Despite the grim discoveries as the search entered its fifth day yesterday — and the likelihood that more bodies will be found — officials were still hoping to find survivors.
“We haven’t lost hope that there’s a possibility that we can find somebody alive in some pocket area,” said Travis Hots, a county fire chief.
Two bodies were recovered on Tuesday, while eight were located in the debris field from Saturday’s slide 88 kilometers northeast of Seattle, Hots said.
That brings the likely death toll to 24, though authorities are keeping the official toll at 16 until the eight other bodies are recovered. With scores still missing, authorities are working off a list of 176 people unaccounted for, though some names could be duplicates.
Hundreds of rescuers and heavy equipment operators slogged through the muck and rain, following the search dogs over the unstable surface.
“Going on the last three days the most effective tool has been dogs and just our bare hands and shovels uncovering people,” Hots said.
As the increasingly desperate search progressed, reports surfaced that warned of the potential for dangerous landslides in the community.
A 2010 report commissioned by Snohomish County to comply with a federal law warned that neighborhoods along the Stillaguamish River were among the highest-risk areas, The Seattle Times reported.
The hillside that collapsed on Saturday outside of the community of Oso was one highlighted as particularly dangerous, said the report by California-based engineering and architecture firm Tetra Tech.
“For someone to say that this plan did not warn that this was a risk is a falsity,” said report author and Tetra Tech program manager Rob Flaner.
A 1999 report by geomorphologist Daniel Miller, although not about housing, raises questions about why residents were allowed to build homes in the area and whether officials had taken proper precautions.

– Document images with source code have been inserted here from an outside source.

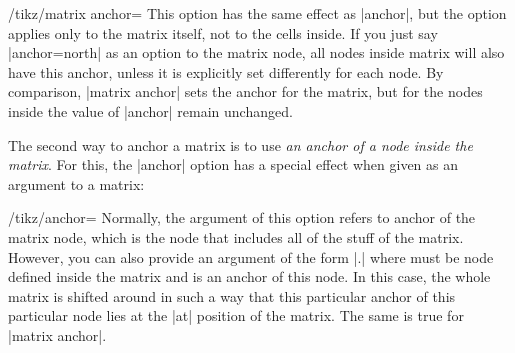 \begin{key}{/tikz/matrix anchor=}
    This option has the same effect as |anchor|, but the option applies only to
    the matrix itself, not to the cells inside. If you just say |anchor=north|
    as an option to the matrix node, all nodes inside matrix will also have
    this anchor, unless it is explicitly set differently for each node. By
    comparison, |matrix anchor| sets the anchor for the matrix, but for the
    nodes inside the value of |anchor| remain unchanged.
\begin{codeexample}[]
\end{codeexample}
\end{key}

The second way to anchor a matrix is to use \emph{an anchor of a node inside
the matrix}. For this, the |anchor| option has a special effect when given as
an argument to a matrix:

\begin{key}{/tikz/anchor=}
    Normally, the argument of this option refers to anchor of the matrix node,
    which is the node that includes all of the stuff of the matrix. However,
    you can also provide an argument of the form |.|
    where  must be node defined inside the matrix and 
    is an anchor of this node. In this case, the whole matrix is shifted around
    in such a way that this particular anchor of this particular node lies at
    the |at| position of the matrix. The same is true for |matrix anchor|.
\begin{codeexample}[]
\end{codeexample}
\end{key}


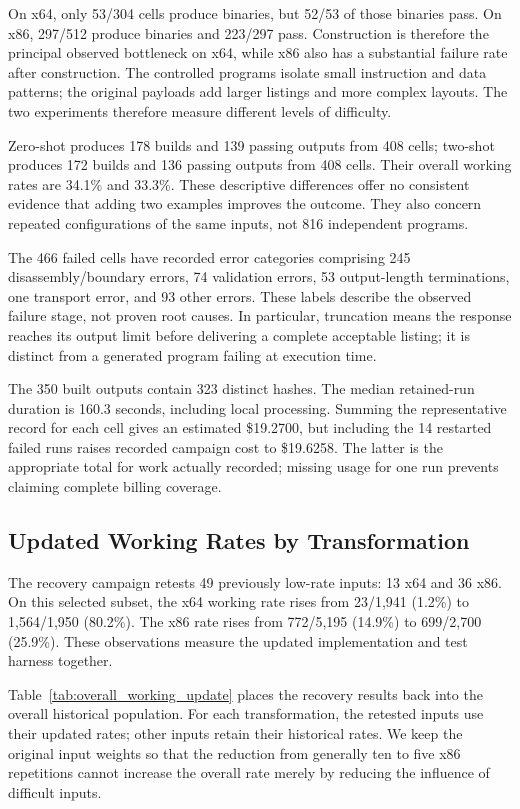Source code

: On x64, only 53/304 cells produce binaries, but 52/53 of those binaries
pass. On x86, 297/512 produce binaries and 223/297 pass. Construction is
therefore the principal observed bottleneck on x64, while x86 also has a
substantial failure rate after construction. The controlled programs isolate small instruction and data patterns;
the original payloads add larger listings and more complex layouts.
The two experiments therefore measure different levels of difficulty.

Zero-shot produces 178 builds and 139 passing outputs from 408 cells;
two-shot produces 172 builds and 136 passing outputs from 408 cells.
Their overall working rates are 34.1\% and 33.3\%. These descriptive
differences offer no consistent evidence that adding two examples improves
the outcome. They also concern repeated configurations of the same inputs,
not 816 independent programs.

The 466 failed cells have recorded error categories comprising 245
disassembly/boundary errors, 74 validation errors, 53 output-length
terminations, one transport error, and 93 other errors. These labels
describe the observed failure stage, not proven root causes. In particular,
truncation means the response reaches its output limit before delivering
a complete acceptable listing; it is distinct from a generated program
failing at execution time.

The 350 built outputs contain 323 distinct hashes. The median retained-run duration is
160.3 seconds, including local processing. Summing the representative
record for each cell gives an estimated \$19.2700, but including the
14 restarted failed runs raises recorded campaign cost to
\$19.6258. The latter is the appropriate total for work actually recorded;
missing usage for one run prevents claiming complete billing coverage.

\subsection{Updated Working Rates by Transformation}
\label{sec:recovery}
The recovery campaign retests 49 previously low-rate inputs: 13 x64 and
36 x86. On this selected subset, the x64 working rate rises from
23/1,941 (1.2\%) to 1,564/1,950 (80.2\%). The x86 rate rises from
772/5,195 (14.9\%) to 699/2,700 (25.9\%). These observations measure
the updated implementation and test harness together.

Table~\ref{tab:overall_working_update} places the recovery results back
into the overall historical population. For each transformation, the
retested inputs use their updated rates; other inputs retain their
historical rates. We keep the original input weights so that the reduction
from generally ten to five x86 repetitions cannot increase the overall
rate merely by reducing the influence of difficult inputs.

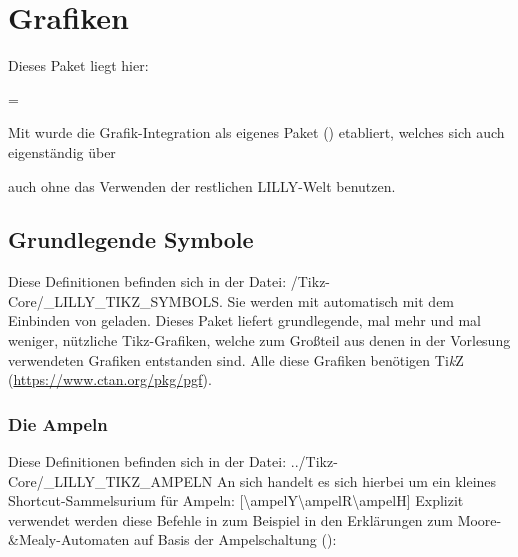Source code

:\normalmarginpar

\renewcommand{\arraystretch}{1.5}
\chapter[Grafiken \LILLYxBOXxVersion{\small 1.0.0}]{Grafiken}
\bigskip\newline
{}Dieses Paket liegt hier: \begin{center}
     = \T{\LILLYxPATHxGRAPHICS}
\end{center}
\begin{bemerkung}
    Mit  wurde die Grafik-Integration als eigenes Paket () etabliert, welches sich auch eigenständig über \begin{latex}
\usepackage{LILLYxGRAPHICS}
        \end{latex}
        auch ohne das Verwenden der restlichen LILLY-Welt benutzen.
\end{bemerkung}
%
%
%
\section{Grundlegende Symbole}
Diese Definitionen befinden sich in der Datei: {\ltt\LILLYxPATHxGRAPHICS/Tikz-Core/\_LILLY\_TIKZ\_SYMBOLS}. Sie werden mit  automatisch mit dem Einbinden von\newline {} geladen.\medskip\newline
Dieses Paket liefert grundlegende, mal mehr und mal weniger, nützliche Tikz-Grafiken, welche zum Großteil aus denen in der Vorlesung verwendeten Grafiken entstanden sind. Alle diese Grafiken benötigen Ti\textit{k}Z (\url{https://www.ctan.org/pkg/pgf}).
\subsection{Die Ampeln}
Diese Definitionen befinden sich in der Datei: {\ltt../Tikz-Core/\_LILLY\_TIKZ\_AMPELN}
An sich handelt es sich hierbei um ein kleines Shortcut-Sammelsurium für Ampeln:\medskip
%
%
%
[\cmdlist \textbackslash ampelY\cmdlist \textbackslash ampelR\cmdlist \textbackslash ampelH]
Explizit verwendet werden diese Befehle in zum Beispiel in den Erklärungen zum Moore-\&Mealy-Automaten auf Basis der Ampelschaltung (\!\ampelG\ampelY\ampelH):

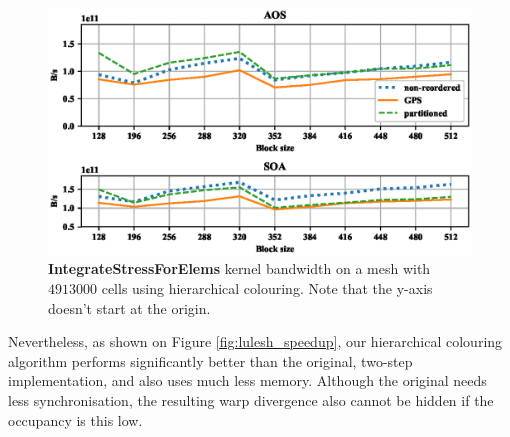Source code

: \begin{figure}[Htbp]
  \centering
  \includegraphics[width=12cm]{fig/lulesh_bw-vs-bs_hier.eps}
  \caption{\textbf{IntegrateStressForElems} kernel bandwidth on a mesh with
  $4913000$ cells using hierarchical colouring. Note that the y-axis doesn't
  start at the origin.}
  \label{fig:lulesh_bw-vs-bs_hier}
\end{figure}

Nevertheless, as shown on Figure \ref{fig:lulesh_speedup}, our hierarchical
colouring algorithm performs significantly better than the original, two-step
implementation, and also uses much less memory. Although the original needs less
synchronisation, the resulting warp divergence also cannot be hidden if the
occupancy is this low.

“I knew it’d fail catastrophically in a large-magnitude event,” though not when it would happen, said Miller, who was hired by the US Army Corps of Engineers to do the study.
A year later, the US Army Corps of engineers warned in another study that lives would be at risk if the hillside collapsed, The Daily Herald of Everett reported.
Residents and county officials were focused on flood prevention, even after a 2006 landslide that did not reach any homes.